- _Problem statement_
Return the complete listing without omission.

- _Records supplied_
== Segment start ==

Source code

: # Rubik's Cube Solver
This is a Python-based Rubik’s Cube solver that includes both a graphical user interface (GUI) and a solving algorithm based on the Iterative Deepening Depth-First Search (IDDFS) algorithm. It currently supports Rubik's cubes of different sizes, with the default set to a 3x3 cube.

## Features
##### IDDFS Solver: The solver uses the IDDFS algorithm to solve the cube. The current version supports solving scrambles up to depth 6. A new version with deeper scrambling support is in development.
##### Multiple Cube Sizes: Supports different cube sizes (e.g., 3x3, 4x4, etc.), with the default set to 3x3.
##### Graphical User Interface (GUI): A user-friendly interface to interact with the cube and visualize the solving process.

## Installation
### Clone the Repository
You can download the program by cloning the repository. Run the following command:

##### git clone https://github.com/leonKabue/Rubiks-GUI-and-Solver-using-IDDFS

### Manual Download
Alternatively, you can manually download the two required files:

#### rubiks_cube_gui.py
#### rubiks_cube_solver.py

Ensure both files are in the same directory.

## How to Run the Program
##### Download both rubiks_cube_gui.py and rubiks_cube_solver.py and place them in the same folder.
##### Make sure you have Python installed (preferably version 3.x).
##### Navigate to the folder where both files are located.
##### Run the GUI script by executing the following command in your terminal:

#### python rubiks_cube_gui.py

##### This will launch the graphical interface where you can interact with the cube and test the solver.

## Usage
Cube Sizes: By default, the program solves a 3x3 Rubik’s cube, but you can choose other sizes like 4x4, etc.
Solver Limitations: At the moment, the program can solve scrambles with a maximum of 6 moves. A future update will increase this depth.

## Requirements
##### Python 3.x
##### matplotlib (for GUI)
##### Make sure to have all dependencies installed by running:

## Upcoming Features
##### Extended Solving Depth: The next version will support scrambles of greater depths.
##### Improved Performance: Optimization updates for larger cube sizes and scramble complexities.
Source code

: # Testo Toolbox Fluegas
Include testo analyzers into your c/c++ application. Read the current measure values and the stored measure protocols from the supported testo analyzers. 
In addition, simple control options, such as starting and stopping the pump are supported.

== Segment end ==

- _Answer area_
Source code

: # Rubik's Cube Solver
This is a Python-based Rubik’s Cube solver that includes both a graphical user interface (GUI) and a solving algorithm based on the Iterative Deepening Depth-First Search (IDDFS) algorithm. It currently supports Rubik's cubes of different sizes, with the default set to a 3x3 cube.

## Features
##### IDDFS Solver: The solver uses the IDDFS algorithm to solve the cube. The current version supports solving scrambles up to depth 6. A new version with deeper scrambling support is in development.
##### Multiple Cube Sizes: Supports different cube sizes (e.g., 3x3, 4x4, etc.), with the default set to 3x3.
##### Graphical User Interface (GUI): A user-friendly interface to interact with the cube and visualize the solving process.

## Installation
### Clone the Repository
You can download the program by cloning the repository. Run the following command:

##### git clone https://github.com/leonKabue/Rubiks-GUI-and-Solver-using-IDDFS

### Manual Download
Alternatively, you can manually download the two required files:

#### rubiks_cube_gui.py
#### rubiks_cube_solver.py

Ensure both files are in the same directory.

## How to Run the Program
##### Download both rubiks_cube_gui.py and rubiks_cube_solver.py and place them in the same folder.
##### Make sure you have Python installed (preferably version 3.x).
##### Navigate to the folder where both files are located.
##### Run the GUI script by executing the following command in your terminal:

#### python rubiks_cube_gui.py

##### This will launch the graphical interface where you can interact with the cube and test the solver.

## Usage
Cube Sizes: By default, the program solves a 3x3 Rubik’s cube, but you can choose other sizes like 4x4, etc.
Solver Limitations: At the moment, the program can solve scrambles with a maximum of 6 moves. A future update will increase this depth.

## Requirements
##### Python 3.x
##### matplotlib (for GUI)
##### Make sure to have all dependencies installed by running:

## Upcoming Features
##### Extended Solving Depth: The next version will support scrambles of greater depths.
##### Improved Performance: Optimization updates for larger cube sizes and scramble complexities.
Source code

: # Testo Toolbox Fluegas
Include testo analyzers into your c/c++ application. Read the current measure values and the stored measure protocols from the supported testo analyzers. 
In addition, simple control options, such as starting and stopping the pump are supported.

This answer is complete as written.